(Dataset records begins)

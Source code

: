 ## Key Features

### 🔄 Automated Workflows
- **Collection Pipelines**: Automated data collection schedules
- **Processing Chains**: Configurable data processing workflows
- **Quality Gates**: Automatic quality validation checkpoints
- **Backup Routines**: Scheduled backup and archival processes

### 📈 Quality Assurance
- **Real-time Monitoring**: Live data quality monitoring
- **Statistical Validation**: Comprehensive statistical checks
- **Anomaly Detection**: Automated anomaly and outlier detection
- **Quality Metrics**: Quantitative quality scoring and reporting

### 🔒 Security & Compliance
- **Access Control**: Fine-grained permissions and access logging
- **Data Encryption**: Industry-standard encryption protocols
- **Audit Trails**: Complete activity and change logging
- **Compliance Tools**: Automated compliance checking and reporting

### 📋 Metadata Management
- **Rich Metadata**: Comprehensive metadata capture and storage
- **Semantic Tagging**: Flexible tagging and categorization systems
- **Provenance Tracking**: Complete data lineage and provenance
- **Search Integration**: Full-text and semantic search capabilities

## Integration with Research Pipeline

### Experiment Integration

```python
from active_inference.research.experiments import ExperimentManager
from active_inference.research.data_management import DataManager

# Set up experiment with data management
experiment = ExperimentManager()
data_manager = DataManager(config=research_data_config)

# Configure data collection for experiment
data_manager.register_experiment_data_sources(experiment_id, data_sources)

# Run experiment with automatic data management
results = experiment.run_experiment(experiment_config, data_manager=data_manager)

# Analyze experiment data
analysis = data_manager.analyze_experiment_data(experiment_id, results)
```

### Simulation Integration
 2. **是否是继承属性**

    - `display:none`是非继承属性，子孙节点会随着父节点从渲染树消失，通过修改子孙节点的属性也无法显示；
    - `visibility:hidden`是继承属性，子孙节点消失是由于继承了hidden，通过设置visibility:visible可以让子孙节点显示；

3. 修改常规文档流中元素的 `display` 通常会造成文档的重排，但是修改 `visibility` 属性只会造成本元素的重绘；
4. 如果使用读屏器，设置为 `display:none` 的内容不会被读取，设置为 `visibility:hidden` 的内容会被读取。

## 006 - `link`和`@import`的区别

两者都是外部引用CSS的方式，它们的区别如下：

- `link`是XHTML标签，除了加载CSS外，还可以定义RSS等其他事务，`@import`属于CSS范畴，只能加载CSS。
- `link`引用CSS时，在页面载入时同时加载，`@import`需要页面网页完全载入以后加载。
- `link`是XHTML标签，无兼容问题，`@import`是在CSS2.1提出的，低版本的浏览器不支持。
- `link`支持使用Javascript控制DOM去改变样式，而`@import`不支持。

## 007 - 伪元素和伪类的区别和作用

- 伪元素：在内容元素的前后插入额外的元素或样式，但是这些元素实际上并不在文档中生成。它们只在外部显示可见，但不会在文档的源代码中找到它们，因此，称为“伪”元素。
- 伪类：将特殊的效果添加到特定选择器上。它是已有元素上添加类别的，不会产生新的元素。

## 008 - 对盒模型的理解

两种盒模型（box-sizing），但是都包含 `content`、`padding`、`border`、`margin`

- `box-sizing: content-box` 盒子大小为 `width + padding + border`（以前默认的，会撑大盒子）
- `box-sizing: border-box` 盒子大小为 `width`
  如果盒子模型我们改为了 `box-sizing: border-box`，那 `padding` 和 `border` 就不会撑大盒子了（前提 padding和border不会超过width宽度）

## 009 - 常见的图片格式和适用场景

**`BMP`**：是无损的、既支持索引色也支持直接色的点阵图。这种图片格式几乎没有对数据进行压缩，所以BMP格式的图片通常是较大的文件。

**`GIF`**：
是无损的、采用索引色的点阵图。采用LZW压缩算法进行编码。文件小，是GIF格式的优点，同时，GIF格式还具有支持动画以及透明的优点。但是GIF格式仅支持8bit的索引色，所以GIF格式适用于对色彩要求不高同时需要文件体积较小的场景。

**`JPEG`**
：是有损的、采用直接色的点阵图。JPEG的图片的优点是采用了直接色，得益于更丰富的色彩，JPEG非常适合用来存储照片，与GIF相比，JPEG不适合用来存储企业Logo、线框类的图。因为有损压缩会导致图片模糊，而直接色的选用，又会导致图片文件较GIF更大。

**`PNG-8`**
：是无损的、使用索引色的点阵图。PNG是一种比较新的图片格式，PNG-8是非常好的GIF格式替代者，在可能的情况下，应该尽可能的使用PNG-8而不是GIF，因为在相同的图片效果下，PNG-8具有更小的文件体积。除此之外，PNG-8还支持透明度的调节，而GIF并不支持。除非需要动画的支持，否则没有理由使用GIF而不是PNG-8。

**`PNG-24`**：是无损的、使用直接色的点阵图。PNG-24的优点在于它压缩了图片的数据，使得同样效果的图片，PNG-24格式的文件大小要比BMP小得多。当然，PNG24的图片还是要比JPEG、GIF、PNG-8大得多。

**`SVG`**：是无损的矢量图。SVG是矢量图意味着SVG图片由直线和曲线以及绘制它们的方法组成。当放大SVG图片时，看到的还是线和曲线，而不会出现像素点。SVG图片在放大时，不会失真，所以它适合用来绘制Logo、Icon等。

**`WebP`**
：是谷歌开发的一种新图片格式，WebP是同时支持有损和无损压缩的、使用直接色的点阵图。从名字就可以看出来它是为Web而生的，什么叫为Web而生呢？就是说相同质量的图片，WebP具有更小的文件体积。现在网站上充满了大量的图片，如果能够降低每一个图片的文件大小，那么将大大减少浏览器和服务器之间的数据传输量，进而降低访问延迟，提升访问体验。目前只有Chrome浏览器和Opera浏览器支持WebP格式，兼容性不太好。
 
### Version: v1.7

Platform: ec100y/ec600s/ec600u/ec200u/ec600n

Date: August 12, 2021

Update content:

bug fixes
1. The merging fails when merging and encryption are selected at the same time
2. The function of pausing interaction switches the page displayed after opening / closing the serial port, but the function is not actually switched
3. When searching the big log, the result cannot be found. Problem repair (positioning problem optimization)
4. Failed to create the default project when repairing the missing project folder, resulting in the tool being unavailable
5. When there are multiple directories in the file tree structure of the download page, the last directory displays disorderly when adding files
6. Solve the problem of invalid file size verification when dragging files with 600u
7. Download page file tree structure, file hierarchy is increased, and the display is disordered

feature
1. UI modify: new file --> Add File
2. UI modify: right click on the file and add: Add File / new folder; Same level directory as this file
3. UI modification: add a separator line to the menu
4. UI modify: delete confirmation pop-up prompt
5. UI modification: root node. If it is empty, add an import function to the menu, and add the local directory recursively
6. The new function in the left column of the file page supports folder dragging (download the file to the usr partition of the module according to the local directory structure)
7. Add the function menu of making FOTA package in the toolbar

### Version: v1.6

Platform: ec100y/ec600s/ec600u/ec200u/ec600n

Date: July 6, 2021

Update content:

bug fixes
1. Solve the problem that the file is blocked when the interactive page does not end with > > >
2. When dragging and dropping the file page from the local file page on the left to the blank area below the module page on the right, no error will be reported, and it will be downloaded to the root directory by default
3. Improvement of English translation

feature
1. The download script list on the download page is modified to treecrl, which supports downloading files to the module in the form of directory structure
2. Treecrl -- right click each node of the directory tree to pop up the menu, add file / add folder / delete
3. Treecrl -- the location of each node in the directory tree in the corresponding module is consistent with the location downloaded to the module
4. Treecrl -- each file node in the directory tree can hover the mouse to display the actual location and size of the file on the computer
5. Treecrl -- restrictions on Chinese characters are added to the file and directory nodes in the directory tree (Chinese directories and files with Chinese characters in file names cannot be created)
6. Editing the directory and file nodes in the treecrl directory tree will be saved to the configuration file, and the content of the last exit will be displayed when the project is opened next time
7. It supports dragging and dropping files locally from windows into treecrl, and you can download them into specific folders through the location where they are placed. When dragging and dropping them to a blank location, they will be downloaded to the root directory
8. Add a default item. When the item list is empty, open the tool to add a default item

(Dataset records ends)

Copy out the data above word for word, starting at its first line and ending with the line that contains "- **Access Control**: Fine-grained".

Source code

: ## Key Features

### 🔄 Automated Workflows
- **Collection Pipelines**: Automated data collection schedules
- **Processing Chains**: Configurable data processing workflows
- **Quality Gates**: Automatic quality validation checkpoints
- **Backup Routines**: Scheduled backup and archival processes

### 📈 Quality Assurance
- **Real-time Monitoring**: Live data quality monitoring
- **Statistical Validation**: Comprehensive statistical checks
- **Anomaly Detection**: Automated anomaly and outlier detection
- **Quality Metrics**: Quantitative quality scoring and reporting

### 🔒 Security & Compliance
- **Access Control**: Fine-grained permissions and access logging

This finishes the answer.